KLH Capital, a Tampa-based private-equity firm, has engaged in several sale-leasebacks, buying a company and then shedding its real estate. “When we buy a business, typically we don’t want the real estate, which is not a high-return asset and is tying up capital at a low rate of return,” says Will Dowden, KLH vice president.
“With low interest rates and impending inflation, there are companies out there looking to buy fixed assets that will hopefully appreciate in value,” Dowden adds. “Some private-equity firms have even tapped the value of a target acquisition’s real estate to help them raise the capital to acquire the business. If someone can buy a company for 5 or 6 times EBITDA, then sell the real estate and lease it back for a 10th of what they just sold it for, that’s an exit at a 10-times multiple. They have now taken an asset that was purchased at 6 times and sold it at 10 times.”

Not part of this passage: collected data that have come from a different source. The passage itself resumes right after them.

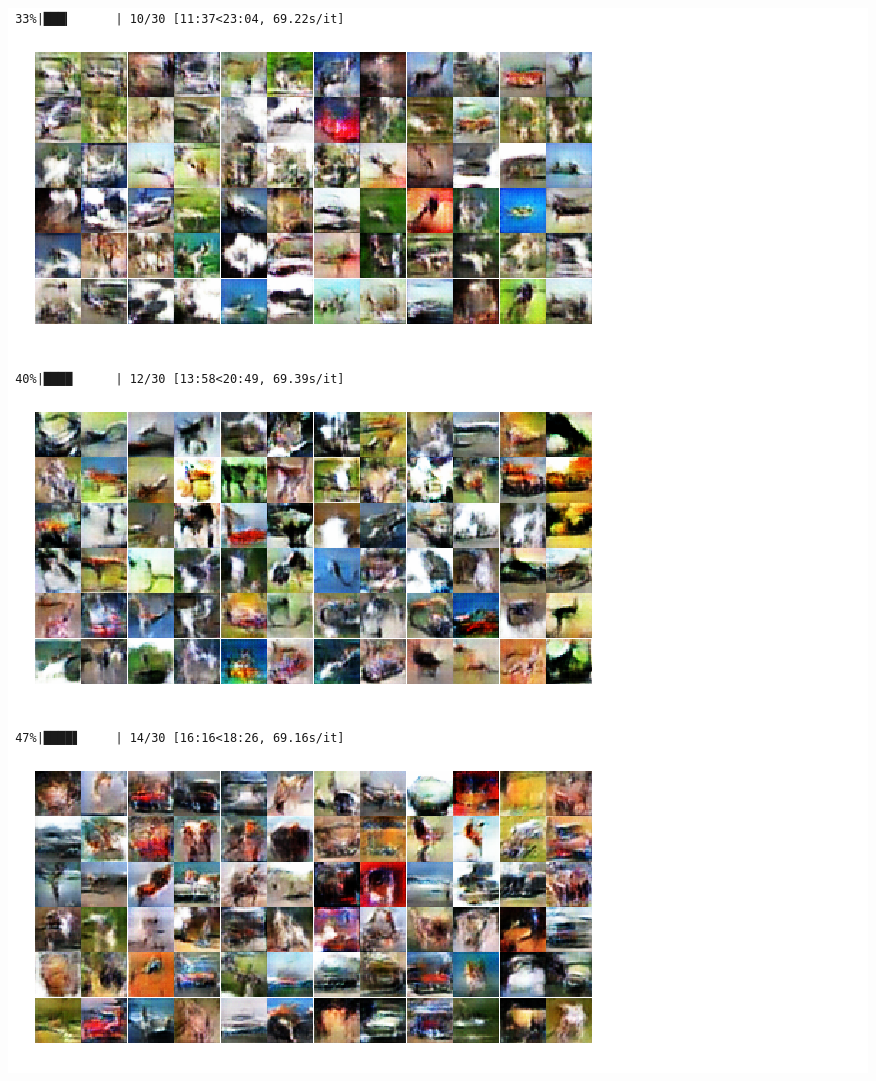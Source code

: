 
     33%|███▎      | 10/30 [11:37<23:04, 69.22s/it]


![png](output_10_11.png)


     40%|████      | 12/30 [13:58<20:49, 69.39s/it]


![png](output_10_13.png)


     47%|████▋     | 14/30 [16:16<18:26, 69.16s/it]


![png](output_10_15.png)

All of this would sound even better if it were not for the proposed changes to lease accounting currently on the table. The Financial Accounting Standards Board and the International Accounting Standards Board have both proposed major alterations in lease accounting (see “Taking the ‘Ease’ Out of ‘Lease’?” December 2010). Under the proposals, tenants would be required to place the obligation to pay rent over the entire lease term on their balance sheets as a liability. Right now, only the current rent is booked on the financials, as an expense on the income statement. Many observers predict these changes will be adopted.
If so, those companies seeking to spruce up their balance sheets by eliminating mortgage-debt obligations through a sale-leaseback may change their minds, since a lease liability would effectively treat all leases as a capital lease, which would gum up the balance sheet. “If a company is trying to raise capital, a sale-leaseback would still be a very viable option,” says NorthMarq’s Houge. “But the proposed changes to the accounting standards will affect other agreements, such as credit agreements requiring a minimum debt coverage ratio, and that could be a problem.”

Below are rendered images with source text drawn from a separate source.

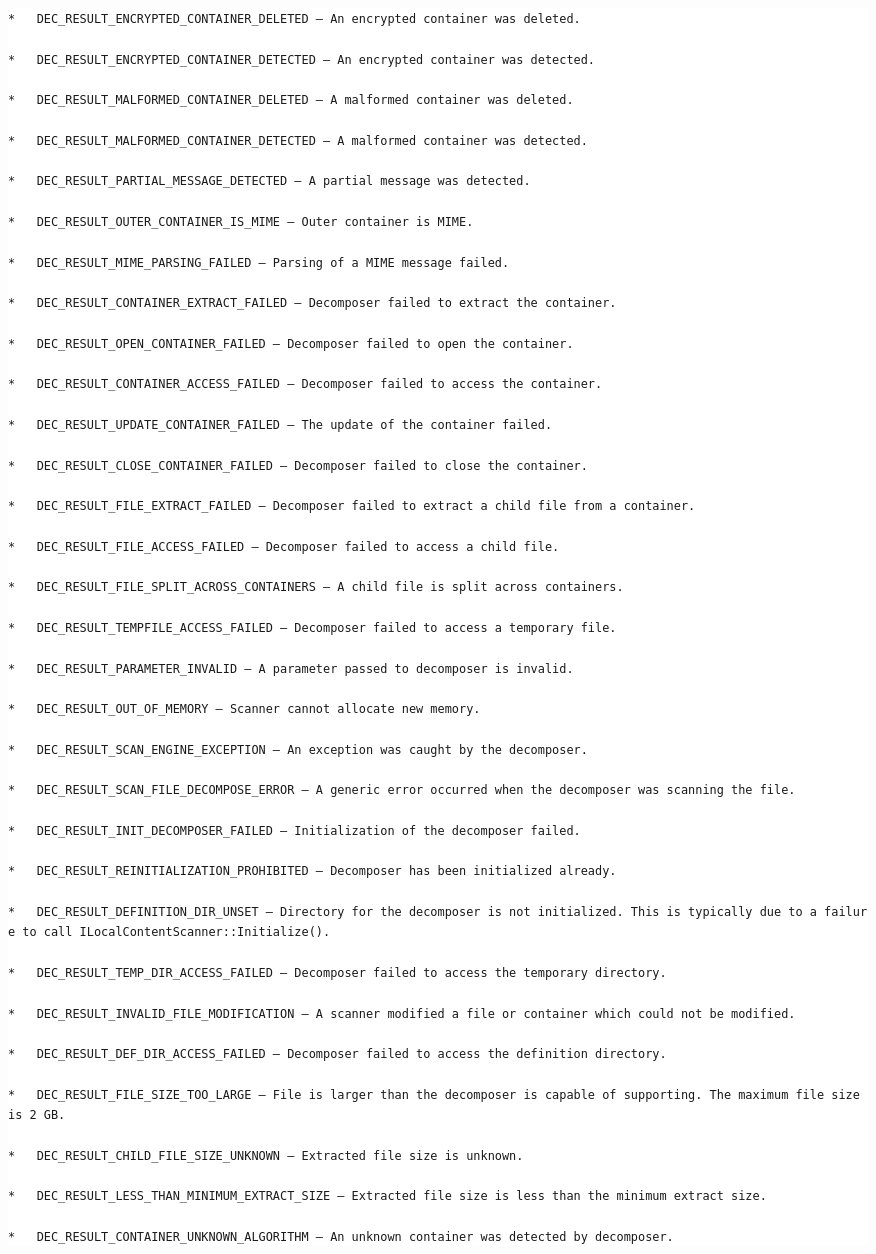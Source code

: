     *   DEC_RESULT_ENCRYPTED_CONTAINER_DELETED – An encrypted container was deleted.

    *   DEC_RESULT_ENCRYPTED_CONTAINER_DETECTED – An encrypted container was detected.

    *   DEC_RESULT_MALFORMED_CONTAINER_DELETED – A malformed container was deleted.

    *   DEC_RESULT_MALFORMED_CONTAINER_DETECTED – A malformed container was detected.

    *   DEC_RESULT_PARTIAL_MESSAGE_DETECTED – A partial message was detected.

    *   DEC_RESULT_OUTER_CONTAINER_IS_MIME – Outer container is MIME.

    *   DEC_RESULT_MIME_PARSING_FAILED – Parsing of a MIME message failed.

    *   DEC_RESULT_CONTAINER_EXTRACT_FAILED – Decomposer failed to extract the container.

    *   DEC_RESULT_OPEN_CONTAINER_FAILED – Decomposer failed to open the container.

    *   DEC_RESULT_CONTAINER_ACCESS_FAILED – Decomposer failed to access the container.

    *   DEC_RESULT_UPDATE_CONTAINER_FAILED – The update of the container failed.

    *   DEC_RESULT_CLOSE_CONTAINER_FAILED – Decomposer failed to close the container.

    *   DEC_RESULT_FILE_EXTRACT_FAILED – Decomposer failed to extract a child file from a container.

    *   DEC_RESULT_FILE_ACCESS_FAILED – Decomposer failed to access a child file.

    *   DEC_RESULT_FILE_SPLIT_ACROSS_CONTAINERS – A child file is split across containers.

    *   DEC_RESULT_TEMPFILE_ACCESS_FAILED – Decomposer failed to access a temporary file.

    *   DEC_RESULT_PARAMETER_INVALID – A parameter passed to decomposer is invalid.

    *   DEC_RESULT_OUT_OF_MEMORY – Scanner cannot allocate new memory.

    *   DEC_RESULT_SCAN_ENGINE_EXCEPTION – An exception was caught by the decomposer.

    *   DEC_RESULT_SCAN_FILE_DECOMPOSE_ERROR – A generic error occurred when the decomposer was scanning the file.

    *   DEC_RESULT_INIT_DECOMPOSER_FAILED – Initialization of the decomposer failed.

    *   DEC_RESULT_REINITIALIZATION_PROHIBITED – Decomposer has been initialized already.

    *   DEC_RESULT_DEFINITION_DIR_UNSET – Directory for the decomposer is not initialized. This is typically due to a failure to call ILocalContentScanner::Initialize().

    *   DEC_RESULT_TEMP_DIR_ACCESS_FAILED – Decomposer failed to access the temporary directory.

    *   DEC_RESULT_INVALID_FILE_MODIFICATION – A scanner modified a file or container which could not be modified.

    *   DEC_RESULT_DEF_DIR_ACCESS_FAILED – Decomposer failed to access the definition directory.

    *   DEC_RESULT_FILE_SIZE_TOO_LARGE – File is larger than the decomposer is capable of supporting. The maximum file size is 2 GB.

    *   DEC_RESULT_CHILD_FILE_SIZE_UNKNOWN – Extracted file size is unknown.

    *   DEC_RESULT_LESS_THAN_MINIMUM_EXTRACT_SIZE – Extracted file size is less than the minimum extract size.

    *   DEC_RESULT_CONTAINER_UNKNOWN_ALGORITHM – An unknown container was detected by decomposer.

Others predict that future sale-leaseback deals will involve shorter-term leases, in the 3-to-5-year range. “If the rules change, the longer the lease, the greater the liability, so companies may want shorter leases than the typical 10-to-20-year term that makes sale-leasebacks work,” says White of Real Capital Analytics. “It comes down to a financial decision: if you can borrow unsecured debt cheaper than what a real estate investor is offering, you may pass.”
Dowden of KLH wants the lease-accounting proposals to die a quick death. “Putting all these leases, including equipment and truck leases, on the balance sheet will be extremely adverse to the leveraged-buyout industry,” he warns. “Every LBO will go into default. I’m terrified. I’ve called all of my auditors and told them that they had better be writing position papers on this and to get it turned around now.”
Russ Banham is a contributing editor of CFO.